Letters & Opinion

Of Dis and Dat – Part 21

Image of Nahdjla Bailey
Image of Nahdjla Bailey
By Nahdjla Bailey

WELL, readers, I gave you notice last week that this would be my final piece in this run as my priorities lie elsewhere at this time. And I’m happy to be making it a really positive one, without discussing the fabricated fury, invented indignation and concocted choler of Opposition forces. Instead, I want to use this piece to shine a bright light on the people alongside whom I work, our supporters, and more so, others whom I come across in the course of that work. So let’s go.

I suppose I should start with the ten ladies of Goodwill Charity. The group is in its 28th year of doing what it does to benefit sections of the underprivileged (variously manifested) of our island. I certainly appreciate members as colleagues and friends but I’m afraid they can’t come close to my favourites, Eldora and Tony, two of the group’s beneficiaries who bring a heart-warming smile to my face just by clapping eyes on them no matter what, and it is clear that the feeling is mutual, for we end up like a trio of Cheshire cats every time, saying nothing, just grinning at each other, until I try to break the spell by asking some question or the other, to which I never get a spoken response, just even wider grins. And so the love fest continues.

At a different location in another part of the city, with a different set of colleagues and a different set of beneficiaries, I get both amusement and joy from listening to Rose’s singing, particularly her very own creative lyrics to well-known songs and hymns, as well as Mary’s totally unique Canaries dancing, as they both demonstrate their respective talents to my rather suspect cuatro accompaniment, said instrument also attracting the ‘bad’ boys on the hill who have lots of talk to offer.

Then at another destination which I used to visit until recently, but no longer do, I would meet young people who are unfortunately so into themselves on account of their sad histories, that joy is not much in evidence, at least with outsiders. They are so scarred from the pain of their young lives, that it is not easy to connect either way. But I did, with one (name withheld), who so wants to be a dancer. And for sure lessons could be arranged, only the time is not right for outside interference in her current space and routine, and won’t be for some time. Tricky stuff. But it will happen.
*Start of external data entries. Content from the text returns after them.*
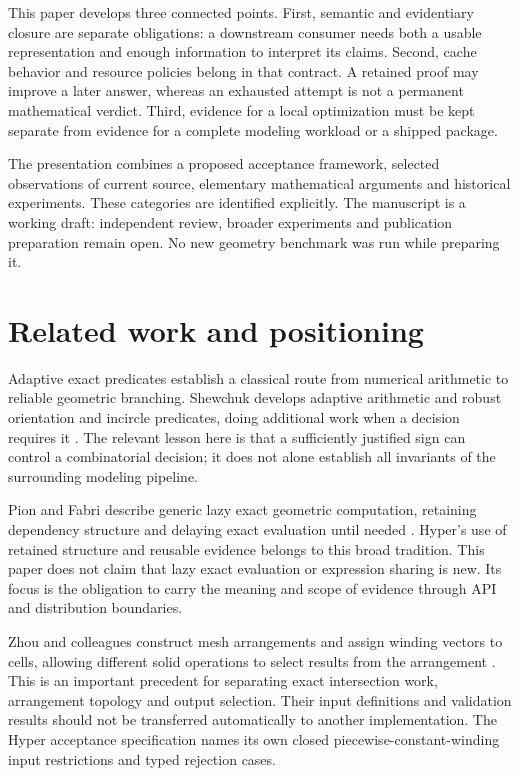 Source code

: \documentclass[11pt]{article}
\begin{document}
This paper develops three connected points. First, semantic and evidentiary
closure are separate obligations: a downstream consumer needs both a usable
representation and enough information to interpret its claims. Second, cache
behavior and resource policies belong in that contract. A retained proof may
improve a later answer, whereas an exhausted attempt is not a permanent
mathematical verdict. Third, evidence for a local optimization must be kept
separate from evidence for a complete modeling workload or a shipped package.

The presentation combines a proposed acceptance framework, selected observations
of current source, elementary mathematical arguments and historical experiments.
These categories are identified explicitly. The manuscript is a working draft:
independent review, broader experiments and publication preparation remain open.
No new geometry benchmark was run while preparing it.

\section{Related work and positioning}
Adaptive exact predicates establish a classical route from numerical arithmetic
to reliable geometric branching. Shewchuk develops adaptive arithmetic and
robust orientation and incircle predicates, doing additional work when a
decision requires it \cite{shewchuk}. The relevant lesson here is that a
sufficiently justified sign can control a combinatorial decision; it does not
alone establish all invariants of the surrounding modeling pipeline.

Pion and Fabri describe generic lazy exact geometric computation, retaining
dependency structure and delaying exact evaluation until needed
\cite{pionfabri}. Hyper's use of retained structure and reusable evidence
belongs to this broad tradition. This paper does not claim that lazy exact
evaluation or expression sharing is new. Its focus is the obligation to carry
the meaning and scope of evidence through API and distribution boundaries.

Zhou and colleagues construct mesh arrangements and assign winding vectors to
cells, allowing different solid operations to select results from the
arrangement \cite{zhou}. This is an important precedent for separating exact
intersection work, arrangement topology and output selection. Their input
definitions and validation results should not be transferred automatically to
another implementation. The Hyper acceptance specification names its own closed
piecewise-constant-winding input restrictions and typed rejection cases.
\end{document}

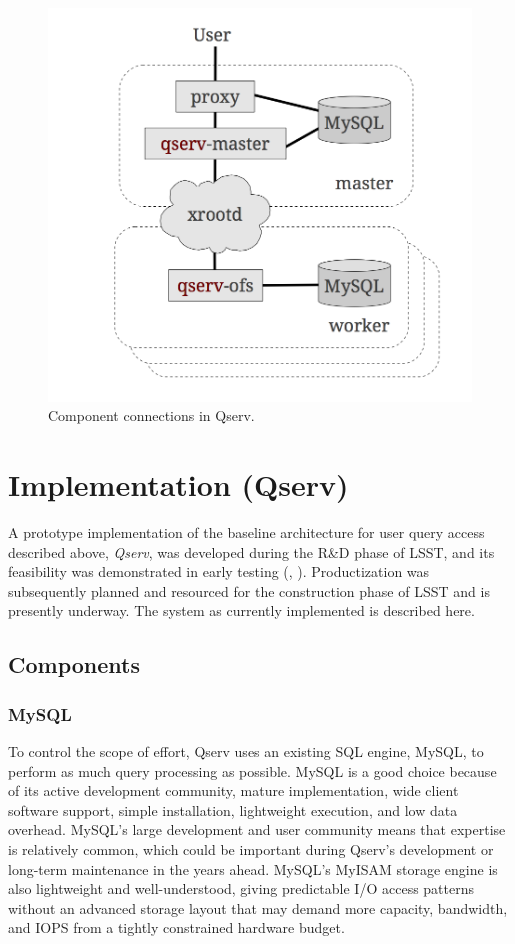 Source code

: \documentclass[DM,toc]{lsstdoc}
\begin{document}
\begin{figure}[H]
\centering
\includegraphics{_static/qserve_components.png}
\caption{Component connections in Qserv.}
\end{figure}

\section{Implementation (Qserv)}\label{implementation}

A prototype implementation of the baseline architecture for user query
access described above, \emph{Qserv}, was developed during the R\&D phase of
LSST, and its feasibility was demonstrated in early testing (,
). Productization was subsequently planned and resourced for
the construction phase of LSST and is presently underway.  The system as
currently implemented is described here.

\subsection{Components}\label{components}

\subsubsection{MySQL}\label{mysql}

To control the scope of effort, Qserv uses an existing SQL engine, MySQL, to
perform as much query processing as possible. MySQL is a good choice because
of its active development community, mature implementation, wide client
software support, simple installation, lightweight execution, and low data
overhead. MySQL's large development and user community means that expertise is
relatively common, which could be important during Qserv's development or
long-term maintenance in the years ahead. MySQL's MyISAM storage engine is
also lightweight and well-understood, giving predictable I/O access patterns
without an advanced storage layout that may demand more capacity, bandwidth,
and IOPS from a tightly constrained hardware budget.
\end{document}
There’s also the small, but important, annual, sponsored Thanksgiving holiday Walk now in its seventh year to benefit certain students of that well-known institution which does yeoman’s work in the training of youth, who would otherwise be left behind. I have the very difficult, self-appointed job of not walking, but driving, behind the walkers just in case someone has to give up, you get it? Such a sacrifice! And I must admit that no one has ever had to, in six years. Maybe this year…?

So, to Julia, Diane S, Lawrencia, Nancy, Pat, Loy, Janet, Deirdre and Judie, let’s keep on keeping on. To Sr. Claire and the SJC Associates, same message. Next, to the lovely Sr. Maria and staff, what you do with the kids such as my little friend (name withheld) is so beneficial to them and their futures. To the Presentation Associates, Avis, Zinita, Camilus, Linda, Monica and Kerriann, we’ve got to continue, in our own way, to assist the hardworking Dr. M and her staff at C.A.R.E., in keeping Brother Dominic’s dream alive and kicking.
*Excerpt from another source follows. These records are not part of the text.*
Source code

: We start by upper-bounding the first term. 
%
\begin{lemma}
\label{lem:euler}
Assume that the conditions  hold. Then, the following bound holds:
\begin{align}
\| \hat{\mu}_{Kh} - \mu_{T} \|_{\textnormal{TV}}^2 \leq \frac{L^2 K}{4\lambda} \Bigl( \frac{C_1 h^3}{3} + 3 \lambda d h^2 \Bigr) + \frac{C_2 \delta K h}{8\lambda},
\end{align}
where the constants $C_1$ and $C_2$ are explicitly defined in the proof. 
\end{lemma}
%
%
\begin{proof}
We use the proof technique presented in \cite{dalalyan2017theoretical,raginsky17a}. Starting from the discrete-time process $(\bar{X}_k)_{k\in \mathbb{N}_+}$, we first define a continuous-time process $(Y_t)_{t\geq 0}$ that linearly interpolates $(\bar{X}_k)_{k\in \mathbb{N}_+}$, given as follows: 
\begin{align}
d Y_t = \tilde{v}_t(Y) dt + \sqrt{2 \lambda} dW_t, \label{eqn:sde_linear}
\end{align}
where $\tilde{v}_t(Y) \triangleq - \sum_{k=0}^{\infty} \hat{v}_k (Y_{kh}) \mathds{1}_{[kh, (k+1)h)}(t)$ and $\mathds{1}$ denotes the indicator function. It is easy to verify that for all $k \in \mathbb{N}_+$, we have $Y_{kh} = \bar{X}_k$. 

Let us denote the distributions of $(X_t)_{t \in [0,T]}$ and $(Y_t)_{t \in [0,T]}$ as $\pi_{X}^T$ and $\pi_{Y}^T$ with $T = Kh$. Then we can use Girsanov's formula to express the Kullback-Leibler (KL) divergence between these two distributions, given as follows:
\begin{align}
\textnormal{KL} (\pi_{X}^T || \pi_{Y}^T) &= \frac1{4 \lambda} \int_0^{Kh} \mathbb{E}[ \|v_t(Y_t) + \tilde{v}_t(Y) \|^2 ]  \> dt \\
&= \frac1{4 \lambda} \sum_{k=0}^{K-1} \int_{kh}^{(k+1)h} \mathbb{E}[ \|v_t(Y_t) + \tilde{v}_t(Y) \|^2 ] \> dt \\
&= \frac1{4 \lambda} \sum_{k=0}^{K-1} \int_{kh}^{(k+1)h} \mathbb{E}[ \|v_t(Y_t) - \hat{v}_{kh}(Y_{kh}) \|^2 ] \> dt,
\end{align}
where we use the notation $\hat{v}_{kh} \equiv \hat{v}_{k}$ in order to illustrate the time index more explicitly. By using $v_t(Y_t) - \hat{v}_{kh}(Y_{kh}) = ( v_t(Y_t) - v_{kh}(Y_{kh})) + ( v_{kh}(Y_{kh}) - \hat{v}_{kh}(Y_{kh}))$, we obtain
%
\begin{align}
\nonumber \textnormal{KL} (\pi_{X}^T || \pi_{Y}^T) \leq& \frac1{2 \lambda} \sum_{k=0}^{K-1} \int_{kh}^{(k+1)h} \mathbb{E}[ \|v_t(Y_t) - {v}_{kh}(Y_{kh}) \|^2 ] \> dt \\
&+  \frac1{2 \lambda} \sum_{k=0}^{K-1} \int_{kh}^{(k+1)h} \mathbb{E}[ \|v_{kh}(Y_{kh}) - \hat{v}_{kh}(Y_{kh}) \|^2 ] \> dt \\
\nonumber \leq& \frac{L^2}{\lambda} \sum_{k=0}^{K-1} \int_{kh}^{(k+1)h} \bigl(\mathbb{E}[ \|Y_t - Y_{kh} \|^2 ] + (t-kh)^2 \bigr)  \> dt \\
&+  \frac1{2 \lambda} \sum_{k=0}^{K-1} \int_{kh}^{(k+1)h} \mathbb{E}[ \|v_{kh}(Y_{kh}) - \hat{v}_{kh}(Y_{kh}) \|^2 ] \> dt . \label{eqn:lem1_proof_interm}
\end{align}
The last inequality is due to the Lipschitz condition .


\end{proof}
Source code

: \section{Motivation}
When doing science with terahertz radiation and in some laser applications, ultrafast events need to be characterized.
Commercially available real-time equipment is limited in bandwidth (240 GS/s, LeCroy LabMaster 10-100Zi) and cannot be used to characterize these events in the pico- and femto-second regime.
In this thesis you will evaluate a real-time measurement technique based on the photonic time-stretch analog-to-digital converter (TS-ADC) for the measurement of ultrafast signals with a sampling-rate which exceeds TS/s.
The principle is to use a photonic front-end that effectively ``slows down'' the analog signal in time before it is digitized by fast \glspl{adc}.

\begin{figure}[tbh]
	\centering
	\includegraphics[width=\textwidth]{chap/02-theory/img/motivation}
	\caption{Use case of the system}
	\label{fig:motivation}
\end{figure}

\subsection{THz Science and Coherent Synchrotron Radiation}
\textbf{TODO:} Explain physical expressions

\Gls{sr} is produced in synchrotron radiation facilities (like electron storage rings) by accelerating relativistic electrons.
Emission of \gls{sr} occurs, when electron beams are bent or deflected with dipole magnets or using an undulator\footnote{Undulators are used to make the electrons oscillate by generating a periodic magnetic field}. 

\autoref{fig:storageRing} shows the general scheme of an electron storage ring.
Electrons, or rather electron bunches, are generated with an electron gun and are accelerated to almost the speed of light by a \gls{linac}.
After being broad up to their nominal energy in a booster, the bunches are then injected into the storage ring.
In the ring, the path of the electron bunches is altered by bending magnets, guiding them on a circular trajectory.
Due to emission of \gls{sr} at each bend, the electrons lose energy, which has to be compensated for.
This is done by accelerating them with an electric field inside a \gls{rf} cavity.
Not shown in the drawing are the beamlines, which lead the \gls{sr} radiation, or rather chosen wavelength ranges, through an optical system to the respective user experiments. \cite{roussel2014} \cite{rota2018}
However, as much as I appreciate all of you, and being involved in our causes, I am in AWE of other folk whom I come across randomly or hear about, who have taken on charitable commitments. I’m talking about people with very few worldly resources, who are clearly in need themselves but who reach out to others and help them stay afloat on a continuous basis. They are everywhere across this island, and I call them the UNSEEN, UNHEARD RESCUERS OF SAINT LUCIA. I often stop and think what things would be like in our homeland if all those fine folk withdrew their acts of love and left their beneficiaries high and dry. Not a pretty picture. Saint Lucia would surely feel it. So, I salute you, I salute you, I salute you.

Finally, to my close friends, family, acquaintances and the small group of corporate supporters of the annual walk, we could not do it without you. Thank you for your generosity of spirit and pocket. I’m banking on your continued support.

Finally, Finally, to my friends at the SLBWA: Tony, Denise, Debra, Sheila, Rodney and others, not forgetting Meena and her worthy school box project, you’ll definitely make it through.

And finally, finally, finally, to anyone out there who wishes to get involved in their own way, in any of our causes, do get in touch. There are never ever too many hands, hearts and pockets. So, try it. You just might love it!

And just to be sure that the Inland Revenue people don’t come running after me, let me declare at once that I speak of work in a voluntary capacity.